START Excerpted records

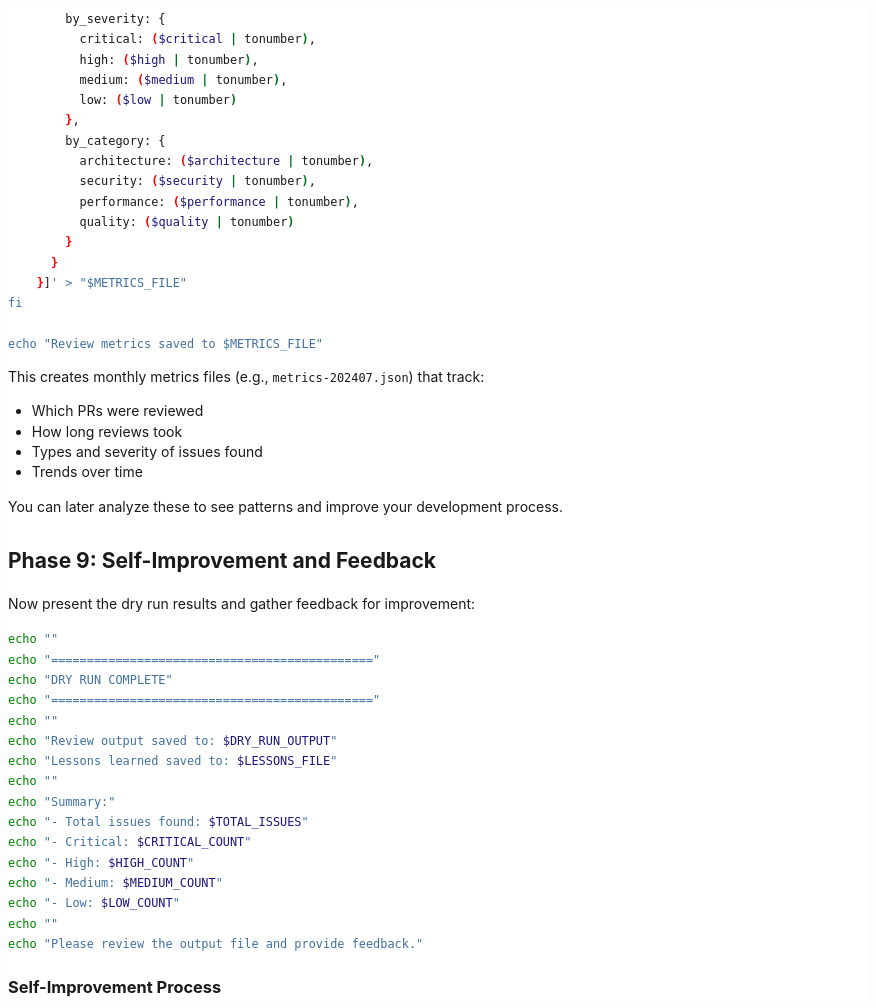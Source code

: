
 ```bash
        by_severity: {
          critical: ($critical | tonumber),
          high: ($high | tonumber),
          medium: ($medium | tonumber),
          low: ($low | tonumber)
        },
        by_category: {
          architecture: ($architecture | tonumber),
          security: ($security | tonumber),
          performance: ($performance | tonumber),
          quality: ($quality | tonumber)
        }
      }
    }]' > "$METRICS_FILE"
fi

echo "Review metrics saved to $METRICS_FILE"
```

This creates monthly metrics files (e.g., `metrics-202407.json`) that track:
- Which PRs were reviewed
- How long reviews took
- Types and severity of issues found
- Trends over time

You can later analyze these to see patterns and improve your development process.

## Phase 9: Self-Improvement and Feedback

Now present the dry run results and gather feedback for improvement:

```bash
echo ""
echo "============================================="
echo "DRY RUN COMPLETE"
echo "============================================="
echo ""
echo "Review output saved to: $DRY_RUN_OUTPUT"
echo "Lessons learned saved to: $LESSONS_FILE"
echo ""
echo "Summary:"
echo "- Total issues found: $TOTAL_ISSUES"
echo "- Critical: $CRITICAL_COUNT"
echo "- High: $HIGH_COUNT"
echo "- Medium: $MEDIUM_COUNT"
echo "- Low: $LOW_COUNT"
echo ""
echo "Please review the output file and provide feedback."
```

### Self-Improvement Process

END Excerpted records
START Excerpted records

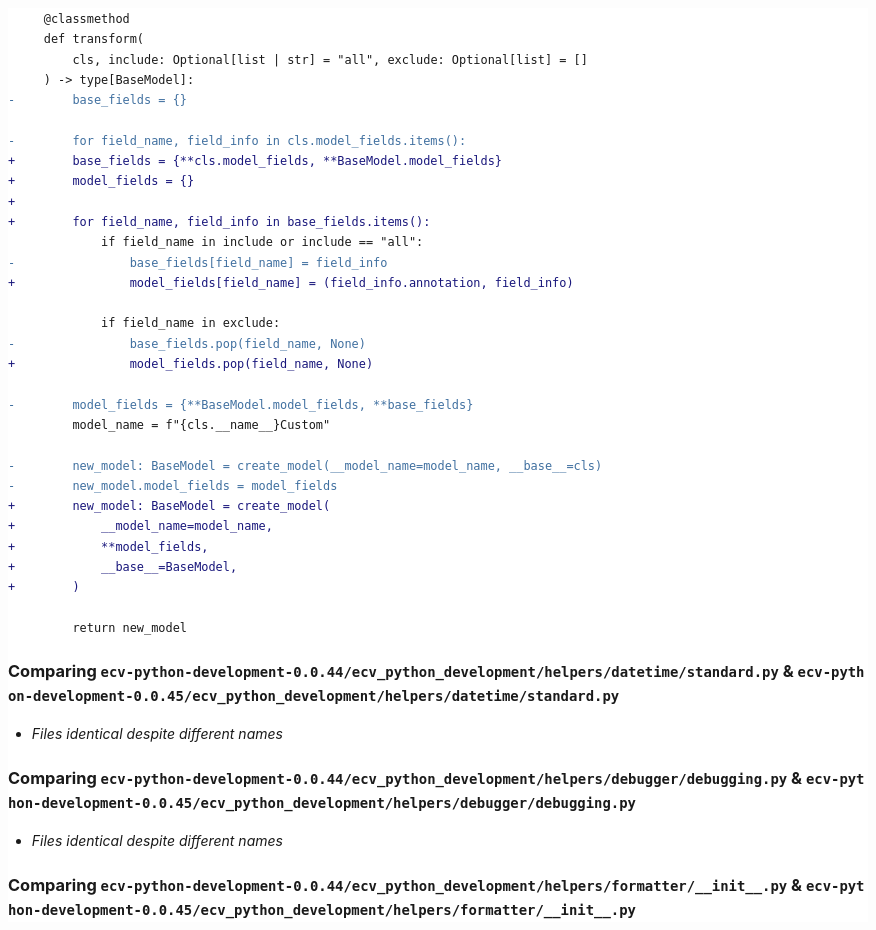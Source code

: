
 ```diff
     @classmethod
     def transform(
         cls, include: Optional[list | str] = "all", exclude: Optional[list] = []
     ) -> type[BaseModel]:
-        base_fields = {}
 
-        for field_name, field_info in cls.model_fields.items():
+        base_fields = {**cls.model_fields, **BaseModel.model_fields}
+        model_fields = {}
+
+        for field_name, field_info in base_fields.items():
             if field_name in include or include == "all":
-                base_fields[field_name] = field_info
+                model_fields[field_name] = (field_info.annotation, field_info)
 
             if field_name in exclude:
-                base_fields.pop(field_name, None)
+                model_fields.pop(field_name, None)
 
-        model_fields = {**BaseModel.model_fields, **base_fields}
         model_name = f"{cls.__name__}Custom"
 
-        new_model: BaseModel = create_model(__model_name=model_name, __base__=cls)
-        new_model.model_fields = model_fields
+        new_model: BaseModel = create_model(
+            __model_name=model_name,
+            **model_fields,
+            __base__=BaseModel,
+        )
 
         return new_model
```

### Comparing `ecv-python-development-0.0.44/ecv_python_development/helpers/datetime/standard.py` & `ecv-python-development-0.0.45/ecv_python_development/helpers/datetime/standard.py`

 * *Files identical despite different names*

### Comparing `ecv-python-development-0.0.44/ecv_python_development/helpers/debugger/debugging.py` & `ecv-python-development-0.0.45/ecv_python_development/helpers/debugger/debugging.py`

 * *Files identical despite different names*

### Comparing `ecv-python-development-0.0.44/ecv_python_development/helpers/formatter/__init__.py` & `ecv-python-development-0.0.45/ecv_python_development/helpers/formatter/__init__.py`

END Excerpted records

■ Task requirements ■
For the entries shown above, tally every line containing the word "saved". Report the tally and nothing else.

■ Task answer ■
3